Tianmei Beverage Group is the latest Chinese ASX stock to go into liquidation.

Today, Greg Thiveos of Worrels Solvency & Forensic Accountants was appointed as liquidator.

It comes a week after an ex-auditor applied to have it wound up, over claims of non-payment of $43,874.65, and days after ASIC appointed provisional liquidators.

ASIC appointed a liquidator because Tianmei failed to lodge an audited 2017 annual report, hadn’t had a company secretary since August 10 this year, failed to retain at least two directors who live in Australia, and “failed to address certain significant concerns raised by two separate auditors in relation to Tianmei’s financial records and transactions the company has entered into”.

It “failed to provide adequate explanations in relation to irregularities identified with bank account confirmations; and fails to hold regular board meetings.”

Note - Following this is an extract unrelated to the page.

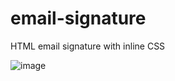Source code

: # email-signature
HTML email signature with inline CSS

![image](https://user-images.githubusercontent.com/50742172/114067197-e922d580-9872-11eb-9a5c-5e834abb3b1d.png)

Its stock has been suspended from trading since March this year when a shareholder demanded they change auditors, and they subsequently were never able to deliver an audited full year report.

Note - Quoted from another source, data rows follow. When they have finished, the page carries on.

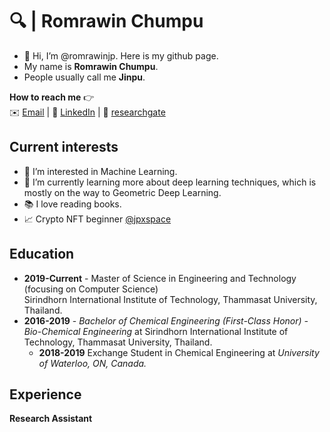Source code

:# 🔍 | Romrawin Chumpu

- 👋 Hi, I’m @romrawinjp. Here is my github page.
- My name is **Romrawin Chumpu**.
- People usually call me **Jinpu**.

**How to reach me** 👉    
✉️ [Email](mailto:m6222040393@g.siit.tu.ac.th) | 📘 [LinkedIn](https://www.linkedin.com/in/romrawin-chumpu/) | 📰 [researchgate](https://www.researchgate.net/profile/Romrawin-Chumpu)

## Current interests

- 👀 I’m interested in Machine Learning.
- 🌱 I’m currently learning more about deep learning techniques, which is mostly on the way to Geometric Deep Learning.
- 📚 I love reading books.
- 📈 Crypto NFT beginner [@jpxspace](https://www.instagram.com/jpxspace)

## Education

- **2019-Current** - Master of Science in Engineering and Technology (focusing on Computer Science)   
Sirindhorn International Institute of Technology, Thammasat University, Thailand.
- **2016-2019** - _Bachelor of Chemical Engineering (First-Class Honor) - Bio-Chemical Engineering_ at Sirindhorn International Institute of Technology, Thammasat University, Thailand.
  - **2018-2019** Exchange Student in Chemical Engineering at _University of Waterloo, ON, Canada._

## Experience

**Research Assistant**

The last accounts Tianmei delivered — unaudited full year accounts for 2017 in February — showed a healthy $30m profit.

The ASX has had a raft of trouble with Chinese companies listing in Australia, which have then decimated investor holdings.

A series of companies, including Tianmei, have come unstuck after the ASX began questioning around 50 Aussie-listed companies with interests in China over potential difficulties in repatriating money back home.

Other Chinese stocks that have been removed from the ASX include Sino Australia Oil and Gas, a Chinese drilling services company which ASIC wound up when it discovered the chairman tried to transfer $7.5m to a bank account without disclosing the reasons.

Another is China Dairy, which was delisted in July after a series of extraordinary events including someone sending fake documents to the ASX saying its chairman and deputy chair quit.